Laser contacting of hairpin windings in electrical vehicle motors using ring-mode laser beams based on angularly-uniform Lissajous trajectories

Abstract

The contacting process of hairpin windings is deemed the most important and challenging process in manufacturing electric vehicle motors. This paper proposes a ring-mode laser contacting method for copper hairpin windings based on Lissajous-shaped cyclic scanning with a uniform angular speed. Two key variables, trajectory cycle n and angular multiplier k, which represent the laser energy input and distribution respectively, were investigated via single-factor experiments. Morphology, microstructure, mechanical and electrical properties were analyzed consequentially to show the influence on the contact quality. The results show that, as n increases, contact appearance is criticized for being under-contacted, well-contacted, or over-contacted. Molten pool behaviors affected by n variations determine morphology formation. Larger k facilitates molten pool evolution and improves laser contacting efficiency.
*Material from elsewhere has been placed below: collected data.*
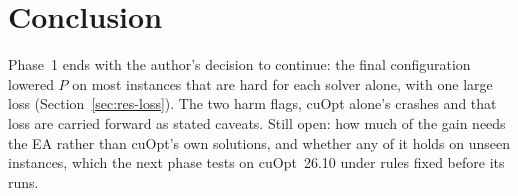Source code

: \section{Conclusion}\label{sec:conclusion}
Phase~1 ends with the author's decision to continue: the final configuration lowered $P$ on most instances that are
hard for each solver alone, with one large loss (Section~\ref{sec:res-loss}). The two harm flags, cuOpt alone's crashes
and that loss are carried forward as stated caveats. Still open: how much of the gain needs the EA rather than cuOpt's
own solutions, and whether any of it holds on unseen instances, which the next phase tests on cuOpt~26.10 under rules
fixed before its runs.
\FloatBarrier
Fusion zone (FZ) has directional columnar grains, while heat-affected zone (HAZ) has overgrown equiaxed grains coarser than those of base metal (BM). The microstructure of FZ becomes coarser if n increases, or finer if k increases. The highest tensile force of 712.5 N was reached when k = 4, n = 6. Ductile dimple fractures in FZ indicate the contacts’ excellent strength and toughness. FZ and HAZ show lower microhardness than BM due to thermal softening. FZ is slightly harder than HAZ due to its densely-interlaced microstructure. Poor contacts cause reduction in their electrical conductivity and increase in their resistance.